-- Exercise details --
Transcribe all the lines below exactly. Omit the pictures.

Records drawn from a dataset:
___

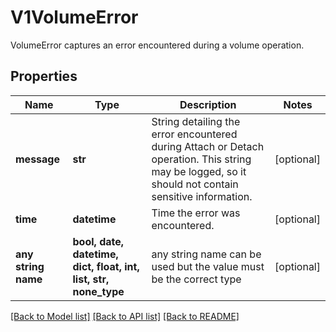 # V1VolumeError

VolumeError captures an error encountered during a volume operation.

## Properties
Name | Type | Description | Notes
------------ | ------------- | ------------- | -------------
**message** | **str** | String detailing the error encountered during Attach or Detach operation. This string may be logged, so it should not contain sensitive information. | [optional] 
**time** | **datetime** | Time the error was encountered. | [optional] 
**any string name** | **bool, date, datetime, dict, float, int, list, str, none_type** | any string name can be used but the value must be the correct type | [optional]

[[Back to Model list]](../README.md#documentation-for-models) [[Back to API list]](../README.md#documentation-for-api-endpoints) [[Back to README]](../README.md)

___

-- Response --
 # V1VolumeError

VolumeError captures an error encountered during a volume operation.

## Properties
Name | Type | Description | Notes
------------ | ------------- | ------------- | -------------
**message** | **str** | String detailing the error encountered during Attach or Detach operation. This string may be logged, so it should not contain sensitive information. | [optional] 
**time** | **datetime** | Time the error was encountered. | [optional] 
**any string name** | **bool, date, datetime, dict, float, int, list, str, none_type** | any string name can be used but the value must be the correct type | [optional]

[[Back to Model list]](../README.md#documentation-for-models) [[Back to API list]](../README.md#documentation-for-api-endpoints) [[Back to README]](../README.md)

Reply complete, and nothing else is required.